• **Pictures paired with source code**
----

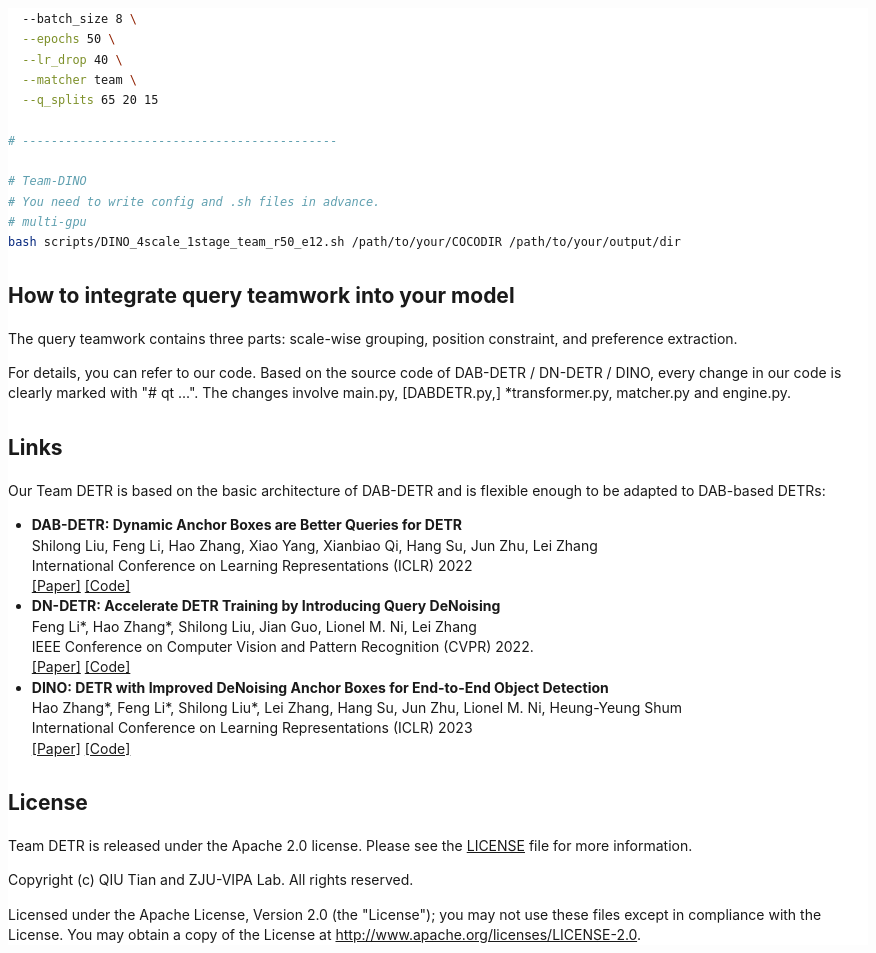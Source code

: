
 ```bash
  --batch_size 8 \
  --epochs 50 \
  --lr_drop 40 \
  --matcher team \
  --q_splits 65 20 15

# --------------------------------------------

# Team-DINO
# You need to write config and .sh files in advance.
# multi-gpu
bash scripts/DINO_4scale_1stage_team_r50_e12.sh /path/to/your/COCODIR /path/to/your/output/dir
```

## How to integrate query teamwork into your model

The query teamwork contains three parts: scale-wise grouping, position constraint, and preference extraction.

For details, you can refer to our code. Based on the source code of DAB-DETR / DN-DETR / DINO, every change in our code
is clearly marked with "# qt ...". The changes involve main.py, [DABDETR.py,] *transformer.py, matcher.py and engine.py.

## Links

Our Team DETR is based on the basic architecture of DAB-DETR and is flexible enough to be adapted to DAB-based DETRs:

- **DAB-DETR: Dynamic Anchor Boxes are Better Queries for DETR**  
  Shilong Liu, Feng Li, Hao Zhang, Xiao Yang, Xianbiao Qi, Hang Su, Jun Zhu, Lei Zhang   
  International Conference on Learning Representations (ICLR) 2022  
  [[Paper]](https://arxiv.org/abs/2201.12329) [[Code]](https://github.com/SlongLiu/DAB-DETR)
- **DN-DETR: Accelerate DETR Training by Introducing Query DeNoising**  
  Feng Li*, Hao Zhang*, Shilong Liu, Jian Guo, Lionel M. Ni, Lei Zhang    
  IEEE Conference on Computer Vision and Pattern Recognition (CVPR) 2022.  
  [[Paper]](https://arxiv.org/abs/2203.01305) [[Code]](https://github.com/FengLi-ust/DN-DETR)
- **DINO: DETR with Improved DeNoising Anchor Boxes for End-to-End Object Detection**   
  Hao Zhang*, Feng Li*, Shilong Liu*, Lei Zhang, Hang Su, Jun Zhu, Lionel M. Ni, Heung-Yeung Shum  
  International Conference on Learning Representations (ICLR) 2023   
  [[Paper]](https://arxiv.org/abs/2203.03605) [[Code]](https://github.com/IDEACVR/DINO)

## License

Team DETR is released under the Apache 2.0 license. Please see the [LICENSE](LICENSE) file for more information.

Copyright (c) QIU Tian and ZJU-VIPA Lab. All rights reserved.

Licensed under the Apache License, Version 2.0 (the "License"); you may not use these files except in compliance with
the License. You may obtain a copy of the License at http://www.apache.org/licenses/LICENSE-2.0.

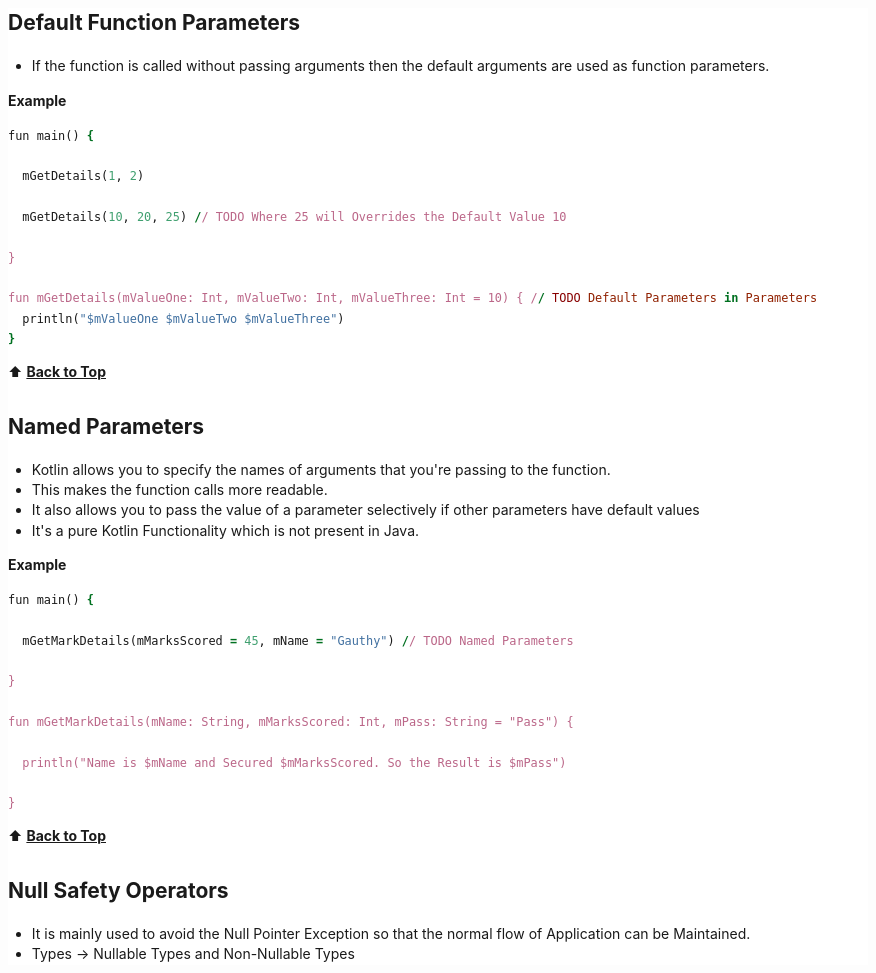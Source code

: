 ## Default Function Parameters

-  If the function is called without passing arguments then the default arguments are used as function parameters.

__Example__

```ruby
fun main() {

  mGetDetails(1, 2)
  
  mGetDetails(10, 20, 25) // TODO Where 25 will Overrides the Default Value 10

}

fun mGetDetails(mValueOne: Int, mValueTwo: Int, mValueThree: Int = 10) { // TODO Default Parameters in Parameters
  println("$mValueOne $mValueTwo $mValueThree")
}
```
:arrow_up: [__Back to Top__](Basics.md#table-of-contents)  

## Named Parameters  

- Kotlin allows you to specify the names of arguments that you're passing to the function. 
- This makes the function calls more readable. 
- It also allows you to pass the value of a parameter selectively if other parameters have default values
- It's a pure Kotlin Functionality which is not present in Java.

__Example__

```ruby
fun main() {

  mGetMarkDetails(mMarksScored = 45, mName = "Gauthy") // TODO Named Parameters

}

fun mGetMarkDetails(mName: String, mMarksScored: Int, mPass: String = "Pass") {

  println("Name is $mName and Secured $mMarksScored. So the Result is $mPass")

}
```  
:arrow_up: [__Back to Top__](Basics.md#table-of-contents)  

## Null Safety Operators

- It is mainly used to avoid the Null Pointer Exception so that the normal flow of Application can be Maintained.
- Types -> Nullable Types and Non-Nullable Types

----

• **What the exercise asks**
Would you print, exactly as written, every line above from the one holding "IEEE Conference on" through the one holding "International Conference on Learning Representations (ICLR) 2023", with both included and no other lines?

• **Written solution**
  IEEE Conference on Computer Vision and Pattern Recognition (CVPR) 2022.  
  [[Paper]](https://arxiv.org/abs/2203.01305) [[Code]](https://github.com/FengLi-ust/DN-DETR)
- **DINO: DETR with Improved DeNoising Anchor Boxes for End-to-End Object Detection**   
  Hao Zhang*, Feng Li*, Shilong Liu*, Lei Zhang, Hang Su, Jun Zhu, Lionel M. Ni, Heung-Yeung Shum  
  International Conference on Learning Representations (ICLR) 2023   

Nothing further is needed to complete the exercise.